Write a short summary of what happens in the film

In this spot we see a young girl in a dimly lit stadium. Instead of people in the seats, there are rows and rows of internet-connected smart speakers filling the entire stadium – a visual metaphor for search engines and the internet at large.

The girl proceeds to ask these speakers questions about sporting records, addressing them as “hey internet”, and they respond in robotic unison. It’s a dystopic scene, with the speakers dwarfing the girl and her questions. But when the speakers reply they give incorrect answers, the same answers they give in real life, reflecting the bias against women that search engines have learnt from our human behaviour. The girl realises this and questions “the internet”, but the internet can’t see its own faults.

The spot concludes with an impetus to help us right the wrongs of the internet by reporting incorrect search results at correcttheinternet.com.

Background:

The internet has a bias.

Search algorithms are trained on human behaviour, designed to give us what they think we’re looking for. Now, they’ve learnt our bias towards men.

Asked simple, non-gendered questions, like “who has scored the most goals in international football?”, search engines prioritise the more recognised male athletes, even when facts say it’s a female athlete - making women and their achievements invisible.

So Team Heroine, a women’s sport marketing agency that seeks to connect female athletes with brands to ensure they're better recognized in a world where women’s sport receives just 0.4% of media coverage and 4% of total sponsorship, aimed to correct the internet's bias.

Our objective was to highlight the incorrect searches and get as many people as possible report these inaccuracies to the search engines so they could be corrected, and the achievements of sportswomen would become visible for all to see.

Describe the Impact:

The film saw our campaign reach over 1 billion people, get shared by many prominent athletes, advocacy groups, and sports organisations, and received coverage internationally from the likes of BBC, NBC, Fox Sports, Sky Sport, Forbes, and many, many more.

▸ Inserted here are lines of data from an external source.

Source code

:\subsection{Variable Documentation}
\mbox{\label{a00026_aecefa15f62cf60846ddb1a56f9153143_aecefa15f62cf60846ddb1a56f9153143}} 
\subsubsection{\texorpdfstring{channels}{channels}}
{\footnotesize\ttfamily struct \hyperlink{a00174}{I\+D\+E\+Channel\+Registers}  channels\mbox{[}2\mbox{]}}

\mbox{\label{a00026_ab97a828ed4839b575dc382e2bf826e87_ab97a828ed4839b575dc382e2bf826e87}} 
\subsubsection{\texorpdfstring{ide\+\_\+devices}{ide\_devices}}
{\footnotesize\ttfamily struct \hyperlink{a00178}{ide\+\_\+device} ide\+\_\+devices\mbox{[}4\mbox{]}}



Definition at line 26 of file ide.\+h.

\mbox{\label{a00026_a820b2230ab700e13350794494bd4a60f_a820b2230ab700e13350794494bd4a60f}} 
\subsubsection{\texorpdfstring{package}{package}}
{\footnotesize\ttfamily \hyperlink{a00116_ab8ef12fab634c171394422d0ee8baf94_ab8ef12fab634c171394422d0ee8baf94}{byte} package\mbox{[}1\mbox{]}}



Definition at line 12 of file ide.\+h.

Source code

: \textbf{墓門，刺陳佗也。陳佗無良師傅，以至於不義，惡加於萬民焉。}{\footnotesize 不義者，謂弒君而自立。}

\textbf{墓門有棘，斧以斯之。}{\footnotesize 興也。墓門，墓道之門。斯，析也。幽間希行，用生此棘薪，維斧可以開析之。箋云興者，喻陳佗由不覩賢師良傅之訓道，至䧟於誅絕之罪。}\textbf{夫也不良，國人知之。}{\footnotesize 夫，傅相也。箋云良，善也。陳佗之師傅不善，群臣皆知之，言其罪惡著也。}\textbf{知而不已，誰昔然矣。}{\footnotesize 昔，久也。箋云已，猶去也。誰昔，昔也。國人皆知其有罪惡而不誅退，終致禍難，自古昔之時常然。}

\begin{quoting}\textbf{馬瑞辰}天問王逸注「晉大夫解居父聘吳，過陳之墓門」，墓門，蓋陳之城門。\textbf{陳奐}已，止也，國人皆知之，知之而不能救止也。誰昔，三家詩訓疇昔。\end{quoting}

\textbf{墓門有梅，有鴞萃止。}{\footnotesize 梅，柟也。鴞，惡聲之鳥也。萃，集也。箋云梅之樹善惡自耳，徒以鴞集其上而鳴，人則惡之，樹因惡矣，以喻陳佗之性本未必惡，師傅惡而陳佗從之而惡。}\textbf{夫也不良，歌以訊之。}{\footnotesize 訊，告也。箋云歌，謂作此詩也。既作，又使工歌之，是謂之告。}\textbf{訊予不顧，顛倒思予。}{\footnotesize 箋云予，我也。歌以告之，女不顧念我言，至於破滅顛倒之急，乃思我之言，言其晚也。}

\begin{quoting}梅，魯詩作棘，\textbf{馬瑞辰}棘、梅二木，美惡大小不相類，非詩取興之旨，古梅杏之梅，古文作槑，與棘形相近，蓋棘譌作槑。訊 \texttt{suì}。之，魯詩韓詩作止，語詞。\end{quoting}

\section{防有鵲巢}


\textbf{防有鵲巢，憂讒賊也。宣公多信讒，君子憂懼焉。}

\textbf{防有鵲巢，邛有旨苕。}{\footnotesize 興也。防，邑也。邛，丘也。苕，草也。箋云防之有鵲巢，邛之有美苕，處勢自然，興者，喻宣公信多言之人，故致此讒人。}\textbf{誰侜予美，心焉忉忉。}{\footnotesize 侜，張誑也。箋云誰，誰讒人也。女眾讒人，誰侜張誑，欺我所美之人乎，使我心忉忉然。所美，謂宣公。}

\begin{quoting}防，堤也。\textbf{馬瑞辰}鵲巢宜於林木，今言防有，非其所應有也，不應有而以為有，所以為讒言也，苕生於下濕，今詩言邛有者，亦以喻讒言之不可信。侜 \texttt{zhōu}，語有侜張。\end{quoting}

The film also successfully drove people to our website, where a tool we developed to send feedback and the correct information to search engine companies with just a couple of clicks saw people reporting on a scale that made the search engines take action.

As of writing, many of the incorrect searches we highlighted have started to change and are now corrected. And the search engines are starting to redesign the way they present information about sports, allowing users to choose between male and female results, making the achievements of sportswomen visible to those who search for them.

Please tell us how the brand purpose inspired the work

Currently, women’s sport receives just 0.4% of media coverage and 4% of total sponsorship.

Team Heroine is a women’s sports marketing agency that seeks to connect female athletes with brands and rights holders, unleashing the power of women’s sport, and ensuring they get the recognition they deserve.

Now, with Correct The Internet, the achievements of women's sport is getting the recognition it deserves on the biggest platform - the internet.